3. Feeding directions do make a difference.  Feeding directions matter because most feeds are formulated to provide a specific concentration of nutrients based on the pounds (not scoops) that are fed, which is a ratio of your horse’s weight.  In order to feed at the recommended levels, you need to know how much your horse weighs and how much your feed weighs.   Growing up, we just fed a ‘scoop’ regardless of the horse or feed.  Taking this approach will often mean under or over feeding your horse. If you start to feed at the recommended feeding levels and notice your horse not being in ideal body condition, perhaps it’s time to re-evaluate whether you’re feeding the right feed.

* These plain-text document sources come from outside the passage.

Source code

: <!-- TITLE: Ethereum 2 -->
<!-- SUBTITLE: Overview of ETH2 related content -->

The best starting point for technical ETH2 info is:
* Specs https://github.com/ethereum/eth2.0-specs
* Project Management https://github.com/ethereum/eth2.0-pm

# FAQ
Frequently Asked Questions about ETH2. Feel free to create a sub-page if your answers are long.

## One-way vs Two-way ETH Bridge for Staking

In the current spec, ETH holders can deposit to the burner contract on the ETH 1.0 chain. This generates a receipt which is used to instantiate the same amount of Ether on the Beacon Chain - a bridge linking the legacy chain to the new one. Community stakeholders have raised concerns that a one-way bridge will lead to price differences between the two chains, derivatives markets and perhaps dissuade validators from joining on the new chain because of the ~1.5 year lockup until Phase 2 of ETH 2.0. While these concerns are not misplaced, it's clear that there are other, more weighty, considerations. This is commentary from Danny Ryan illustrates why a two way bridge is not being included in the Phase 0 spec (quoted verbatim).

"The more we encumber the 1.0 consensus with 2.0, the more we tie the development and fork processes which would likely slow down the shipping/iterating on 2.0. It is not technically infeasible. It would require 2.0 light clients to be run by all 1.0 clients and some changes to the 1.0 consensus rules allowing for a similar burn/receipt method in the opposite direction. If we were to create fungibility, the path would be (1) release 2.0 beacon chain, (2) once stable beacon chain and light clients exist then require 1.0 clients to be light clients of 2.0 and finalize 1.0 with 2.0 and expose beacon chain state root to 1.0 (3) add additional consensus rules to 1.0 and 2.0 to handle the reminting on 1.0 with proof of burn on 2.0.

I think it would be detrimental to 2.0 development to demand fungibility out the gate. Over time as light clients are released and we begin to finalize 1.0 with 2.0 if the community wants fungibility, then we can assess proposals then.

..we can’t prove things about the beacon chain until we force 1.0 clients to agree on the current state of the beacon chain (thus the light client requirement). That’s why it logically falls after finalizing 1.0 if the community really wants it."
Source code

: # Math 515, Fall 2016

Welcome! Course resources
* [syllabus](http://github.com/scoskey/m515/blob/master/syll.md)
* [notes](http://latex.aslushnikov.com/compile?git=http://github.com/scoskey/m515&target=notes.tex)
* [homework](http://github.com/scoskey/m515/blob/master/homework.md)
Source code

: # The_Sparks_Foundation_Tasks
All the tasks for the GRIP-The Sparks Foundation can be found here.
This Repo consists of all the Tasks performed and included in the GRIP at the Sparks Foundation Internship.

4. Those extras actually do count for something.  I used to think that some of the extra ‘stuff’ that was provided in a fully fortified feed was just foo-foo dust or tag dressing. One of my biggest ‘ah ha’ moments came when I realized that (at least with Nutrena feeds) it’s not just adding another line to the guaranteed nutrients tag; it’s really providing a benefit to the horse.  I saw it when I switched my horses away from a local mill sweet mix.  The little things that are added do make a visible improvement in hoof quality, hair coat and even muscling.

5. Knowing your horse is the best way to feed him.  Horses are individuals; as a rider, that is evident.  However, I used to think that when it came to nutrition, there was very little variation.  How wrong I was!  Unlike production animals, humans have been selectively breeding horses for attributes other than feed efficiency.  Therefore, the general horse population has a wide range of nutrition needs from the easy keeper to the hard keeper and everything in between.  Staying closely tuned into your horse, changes in his performance, attitude and body condition score throughout the year and how he reacts to his feed and forage is all part of managing him as an individual.  When his job changes (increase or decrease in workload) or he reaches the next life stage, it’s important to reevaluate his feeding program to provide him what he needs.

I have learned so much about nutrition and management during my time as an employee of a feed company.  My assumptions have been challenged.  My knowledge expanded.  Thanks to scientific research, my horses now enjoy an improved level of nutrition, performance and appearance, and so can yours!